Not that they can help it, but, damn.
It’s not the Lab’s fault. They don’t get sent their brains until they are two to three years old.
May I suggest the Great Dane as being near the top of that list? <shuddering>
BTW, and compared to some of the less popular breeds… Labs are problem-free. Not “relatively problem-free,” not “practically problem-free.” Problem-free. (I want an Otterhound. I have to be able to live far from neighbors before I can get one, though.)
Hmm.
I’m trying real hard right now to imagine a thread pitting sleek, cuddly British Shorthair kittens. And failing.
Almost as hard as I was trying earlier today to imagine a former prostitute running for Congress, and expecting it to stay under wraps, if she was female.
Simple. Let them mistake your clean laundry basket for a litterbox. Routinely.
But if you sniff the paw pads, they smell like popcorn.
And the best part about the “capital shits” is that you can practice your bunker shot by pitching the turd over the fence into the alley (or your neighbor’s yard). I shaved about 10 strokes off my game in one season this way.
Oooh, puppies!
Pictures?
While I could never pit puppies, some people should not have labs. My dad’s girlfriend has to give her chocolate lab away because the dog routinely trashes her house, has bitten open a bleach container and burned her mouth and feet, eaten off the molding in the kitchen, and breaks out of every crate she buys her.
Labs need to be trained young, and they also seem prone to separation anxiety. They need to be around people, and if you work or aren’t home 12 hours a day, then the labs is not the dog for you.
Maybe it’d be better to pit people who get purebred dogs who aren’t suited to them than the dogs themselves.
I can’t pit labs. My favorite dog in the world is my parents’ yellow lab. He’s hilarious, smart, fun, playful, affectionate, and Happy! About! Everything!
I would extend this pitting to people who acquire pets they don’t know how to handle, whatever species of pet. Also to people who breed said pets who have no business doing so who turn out dogs like my parents’ other dog, an intensely neurotic golden. He’s sweet, but oy vey, he’s messed up.

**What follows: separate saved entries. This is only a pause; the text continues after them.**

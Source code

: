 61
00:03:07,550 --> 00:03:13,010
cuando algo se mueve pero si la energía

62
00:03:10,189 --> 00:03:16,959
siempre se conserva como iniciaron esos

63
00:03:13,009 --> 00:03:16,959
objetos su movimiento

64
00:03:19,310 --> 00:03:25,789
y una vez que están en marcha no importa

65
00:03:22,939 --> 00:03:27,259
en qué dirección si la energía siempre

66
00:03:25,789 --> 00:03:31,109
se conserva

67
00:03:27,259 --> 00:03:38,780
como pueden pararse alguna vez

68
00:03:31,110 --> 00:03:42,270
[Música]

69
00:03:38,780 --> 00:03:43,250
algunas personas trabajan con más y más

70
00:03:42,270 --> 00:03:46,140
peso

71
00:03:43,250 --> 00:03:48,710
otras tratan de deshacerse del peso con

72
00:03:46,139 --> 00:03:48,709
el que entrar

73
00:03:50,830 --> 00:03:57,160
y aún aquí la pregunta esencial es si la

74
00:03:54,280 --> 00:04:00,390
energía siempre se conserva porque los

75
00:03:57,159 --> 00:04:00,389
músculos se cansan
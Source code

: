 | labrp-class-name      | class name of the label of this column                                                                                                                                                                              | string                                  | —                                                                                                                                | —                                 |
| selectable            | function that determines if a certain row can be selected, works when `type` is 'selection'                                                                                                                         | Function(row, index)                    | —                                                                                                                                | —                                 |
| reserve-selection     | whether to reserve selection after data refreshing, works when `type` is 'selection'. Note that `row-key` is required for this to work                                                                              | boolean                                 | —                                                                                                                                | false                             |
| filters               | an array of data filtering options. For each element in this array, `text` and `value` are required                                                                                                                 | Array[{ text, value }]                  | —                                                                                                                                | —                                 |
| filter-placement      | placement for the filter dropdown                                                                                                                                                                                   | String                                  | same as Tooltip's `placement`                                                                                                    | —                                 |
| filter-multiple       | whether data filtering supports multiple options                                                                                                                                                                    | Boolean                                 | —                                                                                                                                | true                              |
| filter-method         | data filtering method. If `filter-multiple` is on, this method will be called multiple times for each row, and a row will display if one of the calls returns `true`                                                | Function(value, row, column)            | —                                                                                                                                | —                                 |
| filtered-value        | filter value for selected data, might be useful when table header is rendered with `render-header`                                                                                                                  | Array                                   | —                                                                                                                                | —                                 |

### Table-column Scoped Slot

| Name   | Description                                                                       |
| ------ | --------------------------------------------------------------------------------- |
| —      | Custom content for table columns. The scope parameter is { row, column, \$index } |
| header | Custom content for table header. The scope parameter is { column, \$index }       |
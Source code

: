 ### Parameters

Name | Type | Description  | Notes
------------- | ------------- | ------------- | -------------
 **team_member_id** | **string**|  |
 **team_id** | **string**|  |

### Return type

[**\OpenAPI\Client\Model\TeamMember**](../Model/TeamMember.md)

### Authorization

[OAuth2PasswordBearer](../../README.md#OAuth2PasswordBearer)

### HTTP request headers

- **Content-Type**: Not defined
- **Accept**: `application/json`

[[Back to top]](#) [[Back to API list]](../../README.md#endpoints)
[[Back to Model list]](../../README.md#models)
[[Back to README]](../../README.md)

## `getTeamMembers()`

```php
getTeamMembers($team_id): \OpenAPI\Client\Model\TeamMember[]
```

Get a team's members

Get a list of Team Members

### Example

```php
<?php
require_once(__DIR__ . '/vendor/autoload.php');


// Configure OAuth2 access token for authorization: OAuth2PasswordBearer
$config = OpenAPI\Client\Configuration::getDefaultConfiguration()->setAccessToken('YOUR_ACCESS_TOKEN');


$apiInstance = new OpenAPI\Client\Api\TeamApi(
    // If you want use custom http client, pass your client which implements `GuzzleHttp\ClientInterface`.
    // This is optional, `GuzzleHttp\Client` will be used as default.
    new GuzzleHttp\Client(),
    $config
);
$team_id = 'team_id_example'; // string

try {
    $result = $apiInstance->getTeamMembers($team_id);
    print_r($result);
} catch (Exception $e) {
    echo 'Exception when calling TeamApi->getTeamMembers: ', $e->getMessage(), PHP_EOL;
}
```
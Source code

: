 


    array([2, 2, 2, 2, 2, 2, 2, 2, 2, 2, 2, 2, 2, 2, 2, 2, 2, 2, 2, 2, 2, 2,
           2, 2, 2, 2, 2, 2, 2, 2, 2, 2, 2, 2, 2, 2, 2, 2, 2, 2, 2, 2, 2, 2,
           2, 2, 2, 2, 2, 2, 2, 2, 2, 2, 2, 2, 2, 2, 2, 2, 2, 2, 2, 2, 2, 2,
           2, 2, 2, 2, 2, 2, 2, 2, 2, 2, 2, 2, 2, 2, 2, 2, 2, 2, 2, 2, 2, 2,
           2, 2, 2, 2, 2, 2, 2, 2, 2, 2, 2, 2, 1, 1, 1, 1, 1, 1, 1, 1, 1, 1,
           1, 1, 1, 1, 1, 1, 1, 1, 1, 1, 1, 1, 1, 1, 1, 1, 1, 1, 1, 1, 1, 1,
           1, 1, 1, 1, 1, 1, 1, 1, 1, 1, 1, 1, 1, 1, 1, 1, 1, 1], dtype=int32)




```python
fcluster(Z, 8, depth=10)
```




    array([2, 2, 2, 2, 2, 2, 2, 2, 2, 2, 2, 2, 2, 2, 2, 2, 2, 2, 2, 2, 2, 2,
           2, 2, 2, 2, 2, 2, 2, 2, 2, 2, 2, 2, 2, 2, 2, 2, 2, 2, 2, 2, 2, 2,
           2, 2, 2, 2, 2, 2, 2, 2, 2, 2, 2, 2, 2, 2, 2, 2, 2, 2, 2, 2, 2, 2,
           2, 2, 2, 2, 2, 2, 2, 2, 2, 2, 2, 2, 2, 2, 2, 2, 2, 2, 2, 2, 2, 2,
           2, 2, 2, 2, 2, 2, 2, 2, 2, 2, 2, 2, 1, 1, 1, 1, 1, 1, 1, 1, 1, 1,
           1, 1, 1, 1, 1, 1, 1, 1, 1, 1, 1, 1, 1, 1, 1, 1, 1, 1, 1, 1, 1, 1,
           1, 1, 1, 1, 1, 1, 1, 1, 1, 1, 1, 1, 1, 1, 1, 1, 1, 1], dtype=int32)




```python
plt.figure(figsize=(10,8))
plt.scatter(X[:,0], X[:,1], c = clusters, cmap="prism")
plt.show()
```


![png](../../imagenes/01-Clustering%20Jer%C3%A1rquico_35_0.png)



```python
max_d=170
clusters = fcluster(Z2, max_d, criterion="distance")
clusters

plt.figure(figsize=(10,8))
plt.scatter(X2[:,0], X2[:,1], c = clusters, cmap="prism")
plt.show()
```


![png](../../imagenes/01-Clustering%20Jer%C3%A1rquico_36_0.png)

I love my Lab. She’s pretty good, though she’ll eat any food item within grasp if I’m not careful.
I’d much rather see a rant on the topic in general, rather than breed-specific. My Bella was a handfull, but was relatively easy to train(with the exception of the food thing; which she’ll never outgrow). My neighbor on the other hand, got a yellow lab from a local breeder and this little thing was the most god-awful animal on the face of the earth.
She had to be walked MILES every night just so the lady could get some peace after getting home from work. She would jump on the crotch of every grown man she came into contact with. Honestly, there was something wrong with her.
I know of many different people, owning many different breeds of dogs that shouldn’t own them. It’s not breed-specifc, it’s person-specific.
Sam
I agree, you should be pitting the owners instead of these wondeful pups. My golden (who is basically a lab with about ten pounds of hair) is so eager to please he pretty much trained on his own account. It’s the owner’s fault if he doesn’t get that precious pup to deliver the mail on his bed.